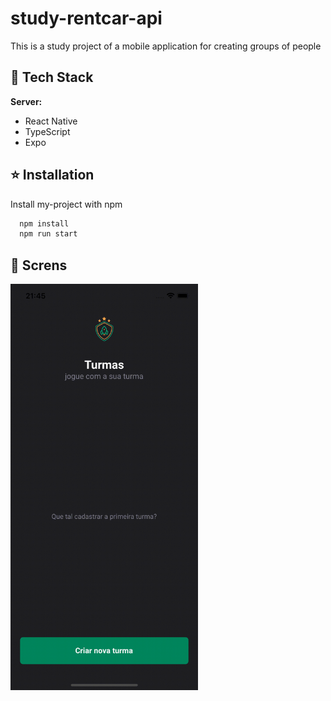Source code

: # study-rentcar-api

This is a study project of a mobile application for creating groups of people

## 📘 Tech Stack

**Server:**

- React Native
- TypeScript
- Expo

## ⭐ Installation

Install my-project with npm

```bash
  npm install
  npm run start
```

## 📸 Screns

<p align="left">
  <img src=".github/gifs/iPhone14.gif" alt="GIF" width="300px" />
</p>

########################################

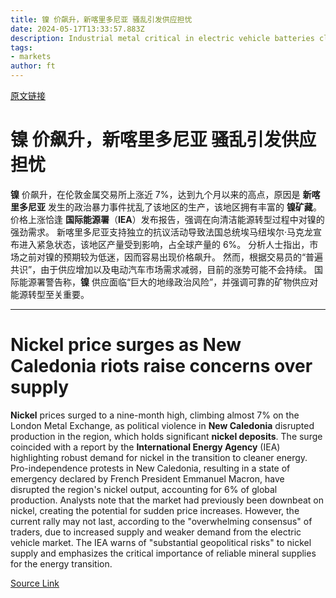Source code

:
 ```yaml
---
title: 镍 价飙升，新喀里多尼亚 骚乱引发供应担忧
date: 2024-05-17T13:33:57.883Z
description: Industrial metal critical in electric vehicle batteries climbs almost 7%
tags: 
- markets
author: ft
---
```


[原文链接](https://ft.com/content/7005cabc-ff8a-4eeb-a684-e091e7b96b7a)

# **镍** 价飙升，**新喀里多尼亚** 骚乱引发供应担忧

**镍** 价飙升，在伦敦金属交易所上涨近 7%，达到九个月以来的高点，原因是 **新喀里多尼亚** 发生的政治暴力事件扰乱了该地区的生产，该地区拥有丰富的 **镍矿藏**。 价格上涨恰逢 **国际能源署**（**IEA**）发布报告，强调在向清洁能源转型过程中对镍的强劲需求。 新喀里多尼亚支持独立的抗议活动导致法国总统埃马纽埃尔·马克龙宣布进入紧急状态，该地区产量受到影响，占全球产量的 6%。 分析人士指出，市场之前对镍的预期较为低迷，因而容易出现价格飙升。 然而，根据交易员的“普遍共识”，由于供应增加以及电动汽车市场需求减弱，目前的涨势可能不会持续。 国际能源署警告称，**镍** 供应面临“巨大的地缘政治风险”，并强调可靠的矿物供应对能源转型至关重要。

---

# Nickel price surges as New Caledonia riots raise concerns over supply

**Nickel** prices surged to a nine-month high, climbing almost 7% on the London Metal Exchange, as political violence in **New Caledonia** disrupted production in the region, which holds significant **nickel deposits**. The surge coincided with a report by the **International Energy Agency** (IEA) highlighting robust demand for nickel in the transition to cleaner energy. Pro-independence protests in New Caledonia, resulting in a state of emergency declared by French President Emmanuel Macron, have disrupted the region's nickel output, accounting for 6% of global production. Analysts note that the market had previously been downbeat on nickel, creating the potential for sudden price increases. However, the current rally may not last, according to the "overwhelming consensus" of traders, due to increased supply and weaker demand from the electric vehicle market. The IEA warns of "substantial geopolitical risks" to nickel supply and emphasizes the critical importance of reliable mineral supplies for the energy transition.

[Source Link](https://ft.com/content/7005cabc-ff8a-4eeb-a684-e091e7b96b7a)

########################################

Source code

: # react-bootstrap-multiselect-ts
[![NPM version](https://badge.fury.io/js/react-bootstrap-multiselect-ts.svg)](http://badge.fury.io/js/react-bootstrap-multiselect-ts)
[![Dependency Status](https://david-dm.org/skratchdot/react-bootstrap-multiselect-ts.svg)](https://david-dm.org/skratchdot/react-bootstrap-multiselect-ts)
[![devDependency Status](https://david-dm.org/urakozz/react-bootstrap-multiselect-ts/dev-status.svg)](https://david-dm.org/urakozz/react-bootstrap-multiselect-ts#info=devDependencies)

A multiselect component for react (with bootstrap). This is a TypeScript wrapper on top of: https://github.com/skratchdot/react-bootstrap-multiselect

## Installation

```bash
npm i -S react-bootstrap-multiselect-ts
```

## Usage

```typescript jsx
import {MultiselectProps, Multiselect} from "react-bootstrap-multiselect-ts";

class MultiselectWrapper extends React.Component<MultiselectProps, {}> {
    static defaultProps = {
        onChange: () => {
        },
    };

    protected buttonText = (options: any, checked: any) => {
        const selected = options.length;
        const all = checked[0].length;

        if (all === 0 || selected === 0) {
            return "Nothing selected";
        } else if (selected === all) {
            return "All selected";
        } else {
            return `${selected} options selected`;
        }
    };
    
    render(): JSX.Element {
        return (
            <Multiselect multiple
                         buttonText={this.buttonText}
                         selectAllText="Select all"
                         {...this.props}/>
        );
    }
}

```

########################################

[Task prompt] List each line of the records that holds the string "with".

[Written answer]
Install my-project with npm
**Nickel** prices surged to a nine-month high, climbing almost 7% on the London Metal Exchange, as political violence in **New Caledonia** disrupted production in the region, which holds significant **nickel deposits**. The surge coincided with a report by the **International Energy Agency** (IEA) highlighting robust demand for nickel in the transition to cleaner energy. Pro-independence protests in New Caledonia, resulting in a state of emergency declared by French President Emmanuel Macron, have disrupted the region's nickel output, accounting for 6% of global production. Analysts note that the market had previously been downbeat on nickel, creating the potential for sudden price increases. However, the current rally may not last, according to the "overwhelming consensus" of traders, due to increased supply and weaker demand from the electric vehicle market. The IEA warns of "substantial geopolitical risks" to nickel supply and emphasizes the critical importance of reliable mineral supplies for the energy transition.
A multiselect component for react (with bootstrap). This is a TypeScript wrapper on top of: https://github.com/skratchdot/react-bootstrap-multiselect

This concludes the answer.